There is also a defensive side to NSA's mission that is defense-oriented (IAD), but the most recognizable contributions that most of the HN crowd may be familiar with are SELinux and perhaps a modest body of research involving how to secure your systems (the defense side is much more open than the offensive side). The problems I see there is that these measures are all very much aimed at large corporations, not start-ups (seriously, I can count the number of start-ups outside the intelligence / DoD space I've ever heard of that use SELinux or follow NSA hardening guidelines on two fingers) and there is clearly a huge gap between how much big businesses take security seriously compared to start-ups from both a cultural and business driven set of motivations.
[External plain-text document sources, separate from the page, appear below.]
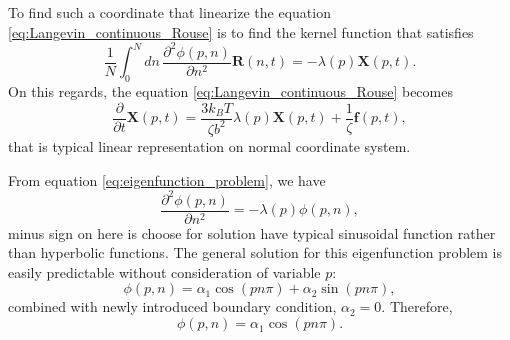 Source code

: \documentclass[10pt, a4paper]{article}
\begin{document}
To find such a coordinate that linearize the equation \eqref{eq:Langevin_continuous_Rouse} is to find the kernel function that satisfies
\begin{equation}
\frac{1}{N}\int_0^N dn\,\frac{\partial^2\phi(p,n)}{\partial n^2}\mathbf{R}(n,t) = -\lambda(p)\mathbf{X}(p,t).
\label{eq:eigenfunction_problem}
\end{equation}
On this regards, the equation \eqref{eq:Langevin_continuous_Rouse} becomes
\begin{equation}
\frac{\partial}{\partial t}\mathbf{X}(p,t) = \frac{3k_BT}{\zeta b^2}\lambda(p)\mathbf{X}(p,t) + \frac{1}{\zeta}\mathbf{f}(p,t),
\end{equation}
that is typical linear representation on normal coordinate system.

From equation \eqref{eq:eigenfunction_problem}, we have 
\begin{equation}
\frac{\partial^2 \phi(p,n)}{\partial n^2} = -\lambda(p)\phi(p, n),
\end{equation}
minus sign on here is choose for solution have typical sinusoidal function rather than hyperbolic functions.
The general solution for this eigenfunction problem is easily predictable without consideration of variable $p$:
\begin{equation}
\phi(p,n) = \alpha_1 \cos(pn\pi) + \alpha_2 \sin(pn\pi),
\end{equation}
combined with newly introduced boundary condition, $\alpha_2=0$.
Therefore,
\begin{equation}
\phi(p,n) = \alpha_1\cos(pn\pi).
\end{equation}


\end{document}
The number of start-ups derailed / completely wiped out by extortion attempts is rather small compared to the number that actually exist but the legions of security consulting companies around the DC beltway wants everyone to think that it's really terrible and that everyone's a target. The truth is that everyone needs to be secure "enough" to not be as vulnerable as the really stupid guys and that while it might sting a lot to be down for a few hours or so and lose revenue / trust from users, diverting your company's resources towards hardening so much is quite costly for smaller companies and it's just more practical to have really fast re-provisioning set as a priority for your devops / ops engineers (most start-ups can do this far better than larger companies).